Exercise: Find the line with "Level 3 2 12 6 [Infection Risk" in the records below. Copy it and every line after it, up to and including the line with "Level 1 2 4".

### Available data

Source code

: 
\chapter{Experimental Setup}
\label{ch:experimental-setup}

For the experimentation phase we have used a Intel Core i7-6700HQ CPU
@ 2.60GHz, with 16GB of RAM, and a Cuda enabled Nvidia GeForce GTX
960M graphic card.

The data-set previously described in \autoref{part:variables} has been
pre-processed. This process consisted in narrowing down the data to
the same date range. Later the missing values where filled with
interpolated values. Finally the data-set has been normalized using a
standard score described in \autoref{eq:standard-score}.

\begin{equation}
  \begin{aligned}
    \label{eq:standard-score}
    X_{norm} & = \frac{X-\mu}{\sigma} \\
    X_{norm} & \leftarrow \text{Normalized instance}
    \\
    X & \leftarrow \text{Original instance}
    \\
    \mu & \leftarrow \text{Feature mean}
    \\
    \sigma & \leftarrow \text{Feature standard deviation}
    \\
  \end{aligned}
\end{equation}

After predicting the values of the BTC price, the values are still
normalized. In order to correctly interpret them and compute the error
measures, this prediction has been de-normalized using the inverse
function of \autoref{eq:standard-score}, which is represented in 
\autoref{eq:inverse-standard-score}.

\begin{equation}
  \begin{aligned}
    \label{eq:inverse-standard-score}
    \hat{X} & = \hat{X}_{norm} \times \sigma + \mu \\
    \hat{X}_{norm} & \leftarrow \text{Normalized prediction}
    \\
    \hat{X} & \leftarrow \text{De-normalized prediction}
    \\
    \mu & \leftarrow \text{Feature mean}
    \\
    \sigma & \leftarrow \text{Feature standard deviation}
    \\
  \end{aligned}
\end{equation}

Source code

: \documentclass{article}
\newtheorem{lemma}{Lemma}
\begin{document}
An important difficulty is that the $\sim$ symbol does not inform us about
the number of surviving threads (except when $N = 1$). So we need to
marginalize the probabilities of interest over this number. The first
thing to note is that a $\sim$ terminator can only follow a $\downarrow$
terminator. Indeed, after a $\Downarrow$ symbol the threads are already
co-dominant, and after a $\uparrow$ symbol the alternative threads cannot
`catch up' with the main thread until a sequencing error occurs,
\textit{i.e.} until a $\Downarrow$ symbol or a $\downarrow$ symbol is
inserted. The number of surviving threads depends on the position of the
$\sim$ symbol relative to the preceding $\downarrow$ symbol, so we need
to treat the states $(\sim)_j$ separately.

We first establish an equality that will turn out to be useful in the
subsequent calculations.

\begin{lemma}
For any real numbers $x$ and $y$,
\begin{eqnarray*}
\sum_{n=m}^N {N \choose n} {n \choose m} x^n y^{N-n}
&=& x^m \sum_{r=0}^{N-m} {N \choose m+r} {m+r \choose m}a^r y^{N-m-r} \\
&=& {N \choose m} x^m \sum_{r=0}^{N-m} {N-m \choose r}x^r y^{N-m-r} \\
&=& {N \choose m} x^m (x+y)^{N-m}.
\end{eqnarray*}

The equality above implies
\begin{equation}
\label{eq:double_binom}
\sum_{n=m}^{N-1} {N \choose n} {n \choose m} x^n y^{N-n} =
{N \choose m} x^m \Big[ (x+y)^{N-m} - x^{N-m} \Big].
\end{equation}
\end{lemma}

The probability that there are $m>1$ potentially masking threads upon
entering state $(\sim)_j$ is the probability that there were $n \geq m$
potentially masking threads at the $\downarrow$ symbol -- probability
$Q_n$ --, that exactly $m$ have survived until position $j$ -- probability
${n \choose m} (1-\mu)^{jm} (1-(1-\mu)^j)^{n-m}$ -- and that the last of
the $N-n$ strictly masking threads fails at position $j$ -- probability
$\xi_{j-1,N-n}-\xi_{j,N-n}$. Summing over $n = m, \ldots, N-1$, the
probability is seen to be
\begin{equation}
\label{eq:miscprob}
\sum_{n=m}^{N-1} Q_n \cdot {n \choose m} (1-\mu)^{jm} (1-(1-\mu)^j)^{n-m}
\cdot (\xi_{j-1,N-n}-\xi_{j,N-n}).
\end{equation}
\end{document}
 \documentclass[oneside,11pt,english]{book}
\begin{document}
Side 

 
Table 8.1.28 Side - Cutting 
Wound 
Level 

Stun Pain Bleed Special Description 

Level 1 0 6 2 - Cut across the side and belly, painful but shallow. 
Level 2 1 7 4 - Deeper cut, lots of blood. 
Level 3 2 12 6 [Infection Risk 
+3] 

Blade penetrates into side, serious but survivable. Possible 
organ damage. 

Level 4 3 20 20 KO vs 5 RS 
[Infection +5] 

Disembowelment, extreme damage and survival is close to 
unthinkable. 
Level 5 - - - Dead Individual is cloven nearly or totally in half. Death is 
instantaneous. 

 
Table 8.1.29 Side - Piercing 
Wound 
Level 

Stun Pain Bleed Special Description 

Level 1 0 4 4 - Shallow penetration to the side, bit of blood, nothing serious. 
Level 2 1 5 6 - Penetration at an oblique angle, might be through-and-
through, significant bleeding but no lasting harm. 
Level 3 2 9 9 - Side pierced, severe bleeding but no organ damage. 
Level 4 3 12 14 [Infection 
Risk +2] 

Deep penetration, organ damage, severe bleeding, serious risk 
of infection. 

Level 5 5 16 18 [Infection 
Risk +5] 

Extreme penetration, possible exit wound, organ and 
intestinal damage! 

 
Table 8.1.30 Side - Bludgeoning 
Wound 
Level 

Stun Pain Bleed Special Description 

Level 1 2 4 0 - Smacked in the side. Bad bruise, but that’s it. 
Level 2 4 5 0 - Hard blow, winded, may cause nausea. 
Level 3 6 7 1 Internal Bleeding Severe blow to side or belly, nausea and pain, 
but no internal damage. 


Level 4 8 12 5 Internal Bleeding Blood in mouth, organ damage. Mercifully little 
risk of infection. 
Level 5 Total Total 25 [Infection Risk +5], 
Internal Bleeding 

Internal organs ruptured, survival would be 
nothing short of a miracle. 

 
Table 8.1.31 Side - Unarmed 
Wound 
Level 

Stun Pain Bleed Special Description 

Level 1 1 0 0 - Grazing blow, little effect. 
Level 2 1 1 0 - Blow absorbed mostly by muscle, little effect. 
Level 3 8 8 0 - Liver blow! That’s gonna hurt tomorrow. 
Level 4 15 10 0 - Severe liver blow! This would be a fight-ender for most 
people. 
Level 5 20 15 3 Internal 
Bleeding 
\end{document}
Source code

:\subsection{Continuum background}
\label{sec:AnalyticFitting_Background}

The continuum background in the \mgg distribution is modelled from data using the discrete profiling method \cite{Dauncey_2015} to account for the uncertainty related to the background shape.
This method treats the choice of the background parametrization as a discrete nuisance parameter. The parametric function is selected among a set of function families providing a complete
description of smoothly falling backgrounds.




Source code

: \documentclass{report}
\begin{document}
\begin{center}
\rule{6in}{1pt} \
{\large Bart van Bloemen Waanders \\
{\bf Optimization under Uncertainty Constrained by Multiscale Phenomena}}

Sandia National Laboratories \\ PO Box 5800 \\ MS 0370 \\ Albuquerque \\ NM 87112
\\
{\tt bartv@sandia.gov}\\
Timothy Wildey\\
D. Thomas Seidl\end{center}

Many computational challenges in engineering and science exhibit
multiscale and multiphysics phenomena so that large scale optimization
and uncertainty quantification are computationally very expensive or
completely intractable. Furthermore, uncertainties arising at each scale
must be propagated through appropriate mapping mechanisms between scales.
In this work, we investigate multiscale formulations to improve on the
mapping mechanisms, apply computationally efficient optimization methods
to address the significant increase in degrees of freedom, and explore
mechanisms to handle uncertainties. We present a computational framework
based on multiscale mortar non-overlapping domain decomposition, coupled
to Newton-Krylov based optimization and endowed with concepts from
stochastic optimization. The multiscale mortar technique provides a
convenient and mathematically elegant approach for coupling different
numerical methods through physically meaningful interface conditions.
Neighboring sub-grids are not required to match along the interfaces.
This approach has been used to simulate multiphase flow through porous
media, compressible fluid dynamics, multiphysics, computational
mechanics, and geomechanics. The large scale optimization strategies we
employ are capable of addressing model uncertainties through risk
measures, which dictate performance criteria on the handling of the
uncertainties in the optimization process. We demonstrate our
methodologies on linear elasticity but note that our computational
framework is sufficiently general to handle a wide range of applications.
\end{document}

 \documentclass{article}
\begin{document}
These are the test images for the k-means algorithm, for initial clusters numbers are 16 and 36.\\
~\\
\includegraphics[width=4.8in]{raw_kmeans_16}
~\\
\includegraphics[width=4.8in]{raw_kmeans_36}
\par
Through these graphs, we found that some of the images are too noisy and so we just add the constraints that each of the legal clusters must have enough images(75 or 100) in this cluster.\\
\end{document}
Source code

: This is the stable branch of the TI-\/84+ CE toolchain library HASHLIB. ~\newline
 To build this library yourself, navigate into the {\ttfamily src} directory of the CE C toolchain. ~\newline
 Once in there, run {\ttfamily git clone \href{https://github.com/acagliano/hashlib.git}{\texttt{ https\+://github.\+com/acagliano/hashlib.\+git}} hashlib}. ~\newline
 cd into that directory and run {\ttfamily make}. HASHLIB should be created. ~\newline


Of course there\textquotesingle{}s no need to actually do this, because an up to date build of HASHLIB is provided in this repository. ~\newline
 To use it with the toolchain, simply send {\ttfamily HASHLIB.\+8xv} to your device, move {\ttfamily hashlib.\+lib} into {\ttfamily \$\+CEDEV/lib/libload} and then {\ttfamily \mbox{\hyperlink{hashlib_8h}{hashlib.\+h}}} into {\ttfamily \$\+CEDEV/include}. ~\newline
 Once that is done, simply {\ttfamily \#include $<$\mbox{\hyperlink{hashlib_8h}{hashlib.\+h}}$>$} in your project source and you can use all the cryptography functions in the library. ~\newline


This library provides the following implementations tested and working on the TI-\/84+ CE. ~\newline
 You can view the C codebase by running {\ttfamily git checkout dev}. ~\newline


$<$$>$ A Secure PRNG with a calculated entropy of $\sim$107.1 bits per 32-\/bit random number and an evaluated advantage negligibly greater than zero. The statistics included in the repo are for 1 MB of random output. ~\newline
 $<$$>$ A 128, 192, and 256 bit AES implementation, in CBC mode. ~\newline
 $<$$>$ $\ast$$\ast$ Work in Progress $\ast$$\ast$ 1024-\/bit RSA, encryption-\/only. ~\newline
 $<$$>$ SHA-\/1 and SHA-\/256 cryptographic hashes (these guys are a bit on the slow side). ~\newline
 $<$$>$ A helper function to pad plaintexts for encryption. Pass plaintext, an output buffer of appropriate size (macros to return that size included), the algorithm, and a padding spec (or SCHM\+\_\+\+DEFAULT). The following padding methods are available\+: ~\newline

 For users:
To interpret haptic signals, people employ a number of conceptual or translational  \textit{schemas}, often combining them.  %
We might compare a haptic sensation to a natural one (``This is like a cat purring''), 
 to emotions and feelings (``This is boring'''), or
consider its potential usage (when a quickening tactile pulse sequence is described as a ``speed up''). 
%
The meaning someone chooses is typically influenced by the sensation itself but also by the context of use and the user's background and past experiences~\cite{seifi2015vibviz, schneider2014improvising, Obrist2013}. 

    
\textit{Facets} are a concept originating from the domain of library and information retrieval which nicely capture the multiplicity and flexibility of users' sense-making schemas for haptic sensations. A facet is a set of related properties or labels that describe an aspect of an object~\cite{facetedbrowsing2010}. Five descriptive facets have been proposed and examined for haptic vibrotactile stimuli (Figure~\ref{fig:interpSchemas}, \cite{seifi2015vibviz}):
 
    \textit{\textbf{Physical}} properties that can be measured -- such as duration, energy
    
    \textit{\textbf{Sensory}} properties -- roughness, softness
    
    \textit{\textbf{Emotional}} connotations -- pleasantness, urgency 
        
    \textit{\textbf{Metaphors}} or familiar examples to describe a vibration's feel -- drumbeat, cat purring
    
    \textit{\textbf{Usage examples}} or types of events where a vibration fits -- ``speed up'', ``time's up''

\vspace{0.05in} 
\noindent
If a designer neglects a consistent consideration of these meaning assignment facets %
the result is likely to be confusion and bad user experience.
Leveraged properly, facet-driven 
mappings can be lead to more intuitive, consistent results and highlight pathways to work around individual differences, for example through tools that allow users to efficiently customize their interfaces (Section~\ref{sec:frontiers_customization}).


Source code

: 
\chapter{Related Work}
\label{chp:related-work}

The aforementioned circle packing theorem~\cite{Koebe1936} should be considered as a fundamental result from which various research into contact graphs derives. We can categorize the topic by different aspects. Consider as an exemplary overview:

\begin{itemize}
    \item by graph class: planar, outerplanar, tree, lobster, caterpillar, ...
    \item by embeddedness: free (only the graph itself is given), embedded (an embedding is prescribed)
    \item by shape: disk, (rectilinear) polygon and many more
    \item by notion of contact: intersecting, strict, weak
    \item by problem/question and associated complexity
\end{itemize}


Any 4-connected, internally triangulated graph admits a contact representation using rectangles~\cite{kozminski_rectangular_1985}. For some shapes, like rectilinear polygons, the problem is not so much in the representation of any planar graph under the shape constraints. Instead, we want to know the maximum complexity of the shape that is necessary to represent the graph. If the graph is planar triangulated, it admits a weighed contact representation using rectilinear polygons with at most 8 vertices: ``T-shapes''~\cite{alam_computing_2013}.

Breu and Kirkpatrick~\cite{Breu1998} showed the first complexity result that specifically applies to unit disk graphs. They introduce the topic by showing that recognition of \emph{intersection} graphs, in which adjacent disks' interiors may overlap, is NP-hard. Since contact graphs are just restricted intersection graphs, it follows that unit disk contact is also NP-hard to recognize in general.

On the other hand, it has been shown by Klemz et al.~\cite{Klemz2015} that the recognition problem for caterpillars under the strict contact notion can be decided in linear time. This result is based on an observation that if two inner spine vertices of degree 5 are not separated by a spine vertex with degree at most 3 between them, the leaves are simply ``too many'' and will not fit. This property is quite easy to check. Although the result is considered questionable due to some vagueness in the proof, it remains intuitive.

######

Response:
Level 3 2 12 6 [Infection Risk 
+3] 

Blade penetrates into side, serious but survivable. Possible 
organ damage. 

Level 4 3 20 20 KO vs 5 RS 
[Infection +5] 

Disembowelment, extreme damage and survival is close to 
unthinkable. 
Level 5 - - - Dead Individual is cloven nearly or totally in half. Death is 
instantaneous. 

 
Table 8.1.29 Side - Piercing 
Wound 
Level 

Stun Pain Bleed Special Description 

Level 1 0 4 4 - Shallow penetration to the side, bit of blood, nothing serious. 
Level 2 1 5 6 - Penetration at an oblique angle, might be through-and-
through, significant bleeding but no lasting harm. 
Level 3 2 9 9 - Side pierced, severe bleeding but no organ damage. 
Level 4 3 12 14 [Infection 
Risk +2] 

Deep penetration, organ damage, severe bleeding, serious risk 
of infection. 

Level 5 5 16 18 [Infection 
Risk +5] 

Extreme penetration, possible exit wound, organ and 
intestinal damage! 

 
Table 8.1.30 Side - Bludgeoning 
Wound 
Level 

Stun Pain Bleed Special Description 

Level 1 2 4 0 - Smacked in the side. Bad bruise, but that’s it. 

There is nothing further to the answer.